18-year-old Helena Muffly wrote exactly 100 years ago today:
Tuesday, April 22, 1913: Just one more day and then my school days will be ended. I believe I’ll feel rather sorry when they are all past. I hope it will be nice tomorrow and everything goes off all right in the evening.
Cope’s dinosaur which March claimed had the head on the wrong end. (Source: Wikipedia)
Her middle-aged granddaughter’s comments 100 years later:
One more day until graduation! The exhilaration Grandma felt the previous week about the end of school now seems tempered with the realization that those days were behind her and that there were things about school that she’d miss.
Grandma sounded a bit nervous about the graduation ceremony.
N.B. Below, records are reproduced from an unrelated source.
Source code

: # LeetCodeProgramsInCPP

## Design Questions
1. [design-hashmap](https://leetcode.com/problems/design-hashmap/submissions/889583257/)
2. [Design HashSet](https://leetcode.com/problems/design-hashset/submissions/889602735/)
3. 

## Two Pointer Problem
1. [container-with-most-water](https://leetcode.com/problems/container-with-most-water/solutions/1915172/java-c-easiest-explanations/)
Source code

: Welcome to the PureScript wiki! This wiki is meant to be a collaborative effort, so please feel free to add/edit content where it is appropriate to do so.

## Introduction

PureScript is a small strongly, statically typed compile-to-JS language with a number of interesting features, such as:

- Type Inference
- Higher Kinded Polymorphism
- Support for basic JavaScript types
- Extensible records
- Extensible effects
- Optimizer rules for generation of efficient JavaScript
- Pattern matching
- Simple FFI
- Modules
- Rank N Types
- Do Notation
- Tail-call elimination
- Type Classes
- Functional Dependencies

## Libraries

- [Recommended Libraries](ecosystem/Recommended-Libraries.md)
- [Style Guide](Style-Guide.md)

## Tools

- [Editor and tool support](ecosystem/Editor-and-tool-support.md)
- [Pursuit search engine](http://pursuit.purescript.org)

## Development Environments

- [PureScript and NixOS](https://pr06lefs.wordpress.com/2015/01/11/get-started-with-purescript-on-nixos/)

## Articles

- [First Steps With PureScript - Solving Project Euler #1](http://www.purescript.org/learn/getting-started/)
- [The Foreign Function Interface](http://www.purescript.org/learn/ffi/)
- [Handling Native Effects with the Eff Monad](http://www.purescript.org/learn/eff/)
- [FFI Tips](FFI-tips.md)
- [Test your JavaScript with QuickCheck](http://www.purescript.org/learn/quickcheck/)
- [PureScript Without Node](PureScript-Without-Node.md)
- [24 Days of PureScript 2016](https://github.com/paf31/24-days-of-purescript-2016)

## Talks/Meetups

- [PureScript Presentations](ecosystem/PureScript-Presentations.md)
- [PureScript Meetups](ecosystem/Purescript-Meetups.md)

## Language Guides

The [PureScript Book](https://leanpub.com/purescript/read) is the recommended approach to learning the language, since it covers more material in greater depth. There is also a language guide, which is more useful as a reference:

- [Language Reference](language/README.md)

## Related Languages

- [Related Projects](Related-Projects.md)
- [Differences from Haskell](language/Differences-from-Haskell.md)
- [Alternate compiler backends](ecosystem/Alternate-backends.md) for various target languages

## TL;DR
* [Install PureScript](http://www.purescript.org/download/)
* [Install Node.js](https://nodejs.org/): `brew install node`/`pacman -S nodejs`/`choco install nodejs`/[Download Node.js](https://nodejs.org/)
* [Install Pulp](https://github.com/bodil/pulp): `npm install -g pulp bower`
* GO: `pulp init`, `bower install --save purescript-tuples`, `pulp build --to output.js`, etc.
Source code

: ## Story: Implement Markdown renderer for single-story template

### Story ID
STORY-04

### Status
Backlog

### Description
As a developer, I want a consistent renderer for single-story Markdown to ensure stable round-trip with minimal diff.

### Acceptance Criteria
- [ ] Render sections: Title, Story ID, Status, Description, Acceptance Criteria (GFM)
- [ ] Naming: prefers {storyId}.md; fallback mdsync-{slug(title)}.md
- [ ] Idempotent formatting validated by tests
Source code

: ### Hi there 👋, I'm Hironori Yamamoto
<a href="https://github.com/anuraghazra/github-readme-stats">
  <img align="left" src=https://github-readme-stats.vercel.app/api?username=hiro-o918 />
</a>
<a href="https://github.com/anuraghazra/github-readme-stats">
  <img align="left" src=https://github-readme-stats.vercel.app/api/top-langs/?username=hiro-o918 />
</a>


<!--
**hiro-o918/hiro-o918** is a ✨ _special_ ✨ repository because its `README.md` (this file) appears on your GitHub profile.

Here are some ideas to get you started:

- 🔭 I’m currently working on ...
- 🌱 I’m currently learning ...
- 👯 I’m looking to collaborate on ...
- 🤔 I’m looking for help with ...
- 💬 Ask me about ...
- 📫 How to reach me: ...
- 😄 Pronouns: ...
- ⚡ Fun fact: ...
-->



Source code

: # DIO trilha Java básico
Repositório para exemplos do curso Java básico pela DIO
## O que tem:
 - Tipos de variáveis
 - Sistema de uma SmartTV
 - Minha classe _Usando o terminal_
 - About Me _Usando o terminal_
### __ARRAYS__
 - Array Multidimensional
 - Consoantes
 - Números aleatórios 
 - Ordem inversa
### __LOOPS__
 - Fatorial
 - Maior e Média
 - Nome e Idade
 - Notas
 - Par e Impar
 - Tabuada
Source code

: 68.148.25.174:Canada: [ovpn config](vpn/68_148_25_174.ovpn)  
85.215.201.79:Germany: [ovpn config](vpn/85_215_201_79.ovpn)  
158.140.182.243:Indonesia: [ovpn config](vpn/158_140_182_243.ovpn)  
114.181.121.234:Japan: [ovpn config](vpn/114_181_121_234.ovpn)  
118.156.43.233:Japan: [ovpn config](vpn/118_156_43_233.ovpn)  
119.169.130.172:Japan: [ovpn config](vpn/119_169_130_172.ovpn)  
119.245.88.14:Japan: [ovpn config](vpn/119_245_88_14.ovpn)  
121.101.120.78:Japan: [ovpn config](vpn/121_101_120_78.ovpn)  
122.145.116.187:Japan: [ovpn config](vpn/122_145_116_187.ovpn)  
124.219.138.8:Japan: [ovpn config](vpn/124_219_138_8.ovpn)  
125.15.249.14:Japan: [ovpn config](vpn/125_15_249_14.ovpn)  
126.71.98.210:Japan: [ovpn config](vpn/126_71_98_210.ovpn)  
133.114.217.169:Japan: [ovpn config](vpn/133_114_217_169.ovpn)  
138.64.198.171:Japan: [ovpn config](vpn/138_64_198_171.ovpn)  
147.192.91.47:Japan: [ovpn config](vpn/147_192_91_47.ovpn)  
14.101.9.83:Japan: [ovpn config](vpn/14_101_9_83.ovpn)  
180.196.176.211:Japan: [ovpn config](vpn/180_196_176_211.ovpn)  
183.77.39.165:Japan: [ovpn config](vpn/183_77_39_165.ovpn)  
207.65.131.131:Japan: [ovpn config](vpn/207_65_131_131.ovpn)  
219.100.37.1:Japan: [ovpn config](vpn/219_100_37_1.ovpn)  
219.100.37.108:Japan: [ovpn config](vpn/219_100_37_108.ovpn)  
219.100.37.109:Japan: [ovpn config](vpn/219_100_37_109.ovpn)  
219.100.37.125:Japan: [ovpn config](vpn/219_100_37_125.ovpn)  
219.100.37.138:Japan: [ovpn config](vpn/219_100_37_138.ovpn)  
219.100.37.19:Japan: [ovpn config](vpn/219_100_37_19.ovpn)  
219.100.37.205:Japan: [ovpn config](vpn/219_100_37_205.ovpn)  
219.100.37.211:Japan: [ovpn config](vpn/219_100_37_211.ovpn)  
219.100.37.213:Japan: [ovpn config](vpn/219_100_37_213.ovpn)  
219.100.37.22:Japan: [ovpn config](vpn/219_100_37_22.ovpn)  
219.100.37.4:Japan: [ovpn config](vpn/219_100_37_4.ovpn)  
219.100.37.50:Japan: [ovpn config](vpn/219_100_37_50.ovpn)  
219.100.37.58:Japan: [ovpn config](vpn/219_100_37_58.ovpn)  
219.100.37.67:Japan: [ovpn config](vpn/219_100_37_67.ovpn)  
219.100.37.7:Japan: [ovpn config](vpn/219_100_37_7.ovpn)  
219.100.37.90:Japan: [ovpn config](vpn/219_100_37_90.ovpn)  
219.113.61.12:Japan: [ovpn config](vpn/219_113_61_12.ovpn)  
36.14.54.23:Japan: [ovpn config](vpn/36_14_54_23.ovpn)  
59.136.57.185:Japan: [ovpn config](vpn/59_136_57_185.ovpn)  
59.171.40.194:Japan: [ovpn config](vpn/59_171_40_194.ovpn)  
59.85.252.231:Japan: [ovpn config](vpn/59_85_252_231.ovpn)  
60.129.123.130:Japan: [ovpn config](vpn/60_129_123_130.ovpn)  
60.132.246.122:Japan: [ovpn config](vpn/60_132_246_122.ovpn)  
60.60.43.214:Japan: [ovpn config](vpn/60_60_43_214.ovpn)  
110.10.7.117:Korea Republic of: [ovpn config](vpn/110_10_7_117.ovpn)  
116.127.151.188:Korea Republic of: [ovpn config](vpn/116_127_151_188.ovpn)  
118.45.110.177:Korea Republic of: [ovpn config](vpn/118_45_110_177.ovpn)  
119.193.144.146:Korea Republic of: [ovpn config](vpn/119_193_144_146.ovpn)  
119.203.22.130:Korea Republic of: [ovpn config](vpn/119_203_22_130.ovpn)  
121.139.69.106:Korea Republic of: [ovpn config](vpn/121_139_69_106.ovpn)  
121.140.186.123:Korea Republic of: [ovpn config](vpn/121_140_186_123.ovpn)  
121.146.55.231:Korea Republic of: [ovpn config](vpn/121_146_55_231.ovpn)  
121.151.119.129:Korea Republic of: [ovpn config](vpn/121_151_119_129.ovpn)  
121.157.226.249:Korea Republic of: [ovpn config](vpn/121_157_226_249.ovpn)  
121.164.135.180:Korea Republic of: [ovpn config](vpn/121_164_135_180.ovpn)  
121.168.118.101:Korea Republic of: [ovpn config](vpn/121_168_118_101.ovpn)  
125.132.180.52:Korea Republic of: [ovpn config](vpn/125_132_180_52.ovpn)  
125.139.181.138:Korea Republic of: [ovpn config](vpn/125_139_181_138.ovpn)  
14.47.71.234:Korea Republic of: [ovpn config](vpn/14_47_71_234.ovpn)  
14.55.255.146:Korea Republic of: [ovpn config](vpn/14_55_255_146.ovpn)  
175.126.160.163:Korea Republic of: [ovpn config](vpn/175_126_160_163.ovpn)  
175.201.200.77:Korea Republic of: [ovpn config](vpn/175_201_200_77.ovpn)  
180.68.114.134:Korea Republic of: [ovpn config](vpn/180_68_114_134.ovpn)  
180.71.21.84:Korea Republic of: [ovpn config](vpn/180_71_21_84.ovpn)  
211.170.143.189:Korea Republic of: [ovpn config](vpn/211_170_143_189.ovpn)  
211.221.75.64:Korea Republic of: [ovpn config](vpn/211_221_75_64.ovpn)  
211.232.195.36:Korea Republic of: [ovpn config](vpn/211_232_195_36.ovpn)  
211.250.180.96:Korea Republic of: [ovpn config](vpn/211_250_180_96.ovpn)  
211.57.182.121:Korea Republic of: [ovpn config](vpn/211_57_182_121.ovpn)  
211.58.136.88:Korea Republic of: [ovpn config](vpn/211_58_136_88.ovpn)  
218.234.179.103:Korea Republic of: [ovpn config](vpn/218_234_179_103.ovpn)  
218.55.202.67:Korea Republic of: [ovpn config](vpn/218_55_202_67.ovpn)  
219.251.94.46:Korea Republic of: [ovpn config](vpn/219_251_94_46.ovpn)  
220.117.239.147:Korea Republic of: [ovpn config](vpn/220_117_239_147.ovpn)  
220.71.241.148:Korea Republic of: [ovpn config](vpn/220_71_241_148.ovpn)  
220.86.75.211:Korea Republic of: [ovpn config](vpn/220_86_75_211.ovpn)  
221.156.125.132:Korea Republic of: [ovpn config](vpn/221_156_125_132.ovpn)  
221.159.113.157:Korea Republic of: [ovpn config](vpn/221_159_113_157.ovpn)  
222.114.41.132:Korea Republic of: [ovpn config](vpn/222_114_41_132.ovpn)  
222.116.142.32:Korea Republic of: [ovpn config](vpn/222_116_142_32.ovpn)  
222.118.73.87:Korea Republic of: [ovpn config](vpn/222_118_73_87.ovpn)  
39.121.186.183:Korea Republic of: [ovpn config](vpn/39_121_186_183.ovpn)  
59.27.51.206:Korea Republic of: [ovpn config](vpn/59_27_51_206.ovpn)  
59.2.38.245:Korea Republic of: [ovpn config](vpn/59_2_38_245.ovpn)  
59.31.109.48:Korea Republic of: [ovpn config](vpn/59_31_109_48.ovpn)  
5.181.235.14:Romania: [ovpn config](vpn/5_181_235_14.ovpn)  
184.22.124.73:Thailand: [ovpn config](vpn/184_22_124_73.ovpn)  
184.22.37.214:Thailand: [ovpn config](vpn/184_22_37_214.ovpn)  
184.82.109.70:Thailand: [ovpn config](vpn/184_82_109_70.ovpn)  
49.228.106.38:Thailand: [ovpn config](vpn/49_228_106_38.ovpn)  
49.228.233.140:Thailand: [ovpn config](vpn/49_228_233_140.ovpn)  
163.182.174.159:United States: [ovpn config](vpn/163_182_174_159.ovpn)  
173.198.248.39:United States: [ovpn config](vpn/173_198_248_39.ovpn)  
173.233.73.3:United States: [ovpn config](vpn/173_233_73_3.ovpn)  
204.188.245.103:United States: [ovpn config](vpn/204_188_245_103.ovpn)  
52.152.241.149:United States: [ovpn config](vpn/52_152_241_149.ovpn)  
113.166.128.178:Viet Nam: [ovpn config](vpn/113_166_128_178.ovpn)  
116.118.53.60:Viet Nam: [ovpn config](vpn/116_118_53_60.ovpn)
She probably hoped that her speech on The Relics of the Earth’s Past would go well.
Yesterday’s post explored her speech topic. Vanbraman wrote a comment, and suggested that it might have been about the Bone Wars or been inspired by a book published in 1912 by Sir Arthur Conan Doyle called The Lost World.
I had never heard of either the Bone Wars or the book, so I did a little research.
A hundred years ago there was an incredible amount of interest in dinosaurs and dinosaur bones.
The Bone Wars refer to a period in the late 1800s when there were several major expeditions that searched for dinosaur bones. There was a rivalry between two paleontologists, Orthniel Charles Marsh and Edward Drinker Cope, to discover additional bones. They both were very secretive, and accused the other of stealing bones and exploration sites. Each claimed that the other was not a credible scientist. For example, Marsh claimed that Cope put the head on the wrong end of a dinosaur. However, the field as a whole benefited from their many discoveries and the feud increased the interest of the public in dinosaurs.
According to Wikipedia, The Lost World by Sir Arthur Conan Doyle is a superb piece of science fiction about an expedition to the rain forests of Brazil in search of living dinosaurs. The book was republished in 2012 in honor of the hundredth anniversary of its original publication.
As happens so often, I’m ending up with more questions than answers. Was Grandma’s graduation speech about evolution (pro? . . or . . con?) like I thought yesterday. . . or was it about paleontology and dinosaurs? . . .. or something else?